(What the exercise asks): In your copy, include every line of the records exactly and no picture at all.

The data START

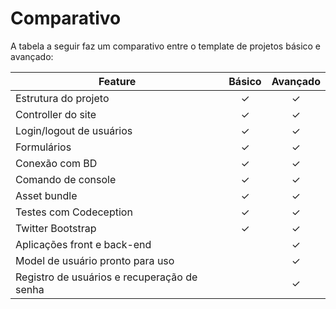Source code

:Comparativo
===========

A tabela a seguir faz um comparativo entre o template de projetos básico e avançado:

| Feature  |  Básico  |  Avançado |
|---|:---:|:---:|
| Estrutura do projeto | ✓ | ✓ |
| Controller do site | ✓ | ✓ |
| Login/logout de usuários | ✓ | ✓ |
| Formulários | ✓ | ✓ |
| Conexão com BD | ✓ | ✓ |
| Comando de console | ✓ | ✓ |
| Asset bundle | ✓ | ✓ |
| Testes com Codeception | ✓ | ✓ |
| Twitter Bootstrap | ✓ | ✓ |
| Aplicações front e back-end |    | ✓ |
| Model de usuário pronto para uso |    | ✓ |
| Registro de usuários e recuperação de senha |     | ✓ |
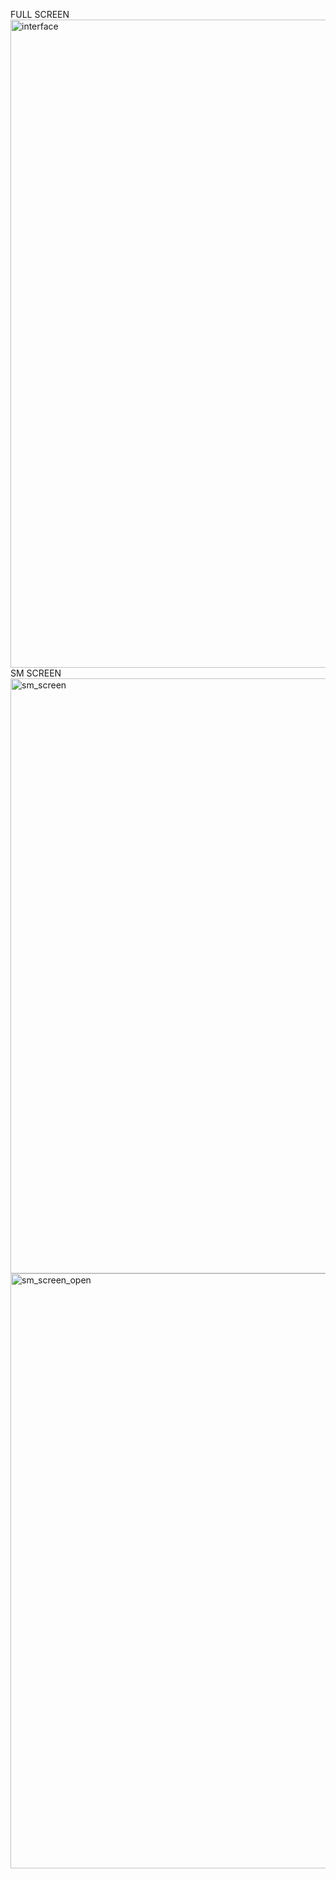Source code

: FULL SCREEN
<img width="1037" alt="interface" src="https://user-images.githubusercontent.com/47697063/227019679-ca5ca62b-7c96-44b8-89ec-299a3381417f.png">
SM SCREEN
<img width="952" alt="sm_screen" src="https://user-images.githubusercontent.com/47697063/227020397-814e6a7b-fd81-416a-8031-1d733b6e180e.png">
<img width="952" alt="sm_screen_open" src="https://user-images.githubusercontent.com/47697063/227020487-f5d6d214-89ca-4153-8c1a-b81f90151bce.png">
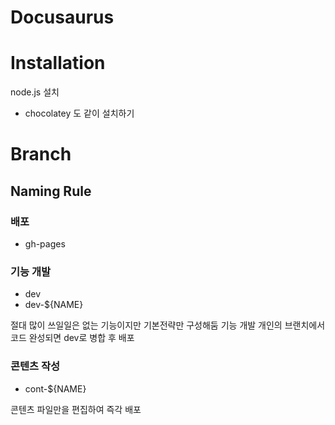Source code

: # Docusaurus
# Installation
node.js 설치
- chocolatey 도 같이 설치하기

# Branch 

## Naming Rule
### 배포
- gh-pages
### 기능 개발
- dev
- dev-${NAME}
  
절대 많이 쓰일일은 없는 기능이지만 기본전략만 구성해둠
기능 개발 개인의 브랜치에서 코드 완성되면 dev로 병합 후 배포
### 콘텐츠 작성
- cont-${NAME}
  
콘텐츠 파일만을 편집하여 즉각 배포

The data END

(Exercise result):
Source code

:Comparativo
===========

A tabela a seguir faz um comparativo entre o template de projetos básico e avançado:

| Feature  |  Básico  |  Avançado |
|---|:---:|:---:|
| Estrutura do projeto | ✓ | ✓ |
| Controller do site | ✓ | ✓ |
| Login/logout de usuários | ✓ | ✓ |
| Formulários | ✓ | ✓ |
| Conexão com BD | ✓ | ✓ |
| Comando de console | ✓ | ✓ |
| Asset bundle | ✓ | ✓ |
| Testes com Codeception | ✓ | ✓ |
| Twitter Bootstrap | ✓ | ✓ |
| Aplicações front e back-end |    | ✓ |
| Model de usuário pronto para uso |    | ✓ |
| Registro de usuários e recuperação de senha |     | ✓ |
Source code

: FULL SCREEN
<img width="1037" alt="interface" src="https://user-images.githubusercontent.com/47697063/227019679-ca5ca62b-7c96-44b8-89ec-299a3381417f.png">
SM SCREEN
<img width="952" alt="sm_screen" src="https://user-images.githubusercontent.com/47697063/227020397-814e6a7b-fd81-416a-8031-1d733b6e180e.png">
<img width="952" alt="sm_screen_open" src="https://user-images.githubusercontent.com/47697063/227020487-f5d6d214-89ca-4153-8c1a-b81f90151bce.png">
Source code

: # Docusaurus
# Installation
node.js 설치
- chocolatey 도 같이 설치하기

# Branch 

## Naming Rule
### 배포
- gh-pages
### 기능 개발
- dev
- dev-${NAME}
  
절대 많이 쓰일일은 없는 기능이지만 기본전략만 구성해둠
기능 개발 개인의 브랜치에서 코드 완성되면 dev로 병합 후 배포
### 콘텐츠 작성
- cont-${NAME}
  
콘텐츠 파일만을 편집하여 즉각 배포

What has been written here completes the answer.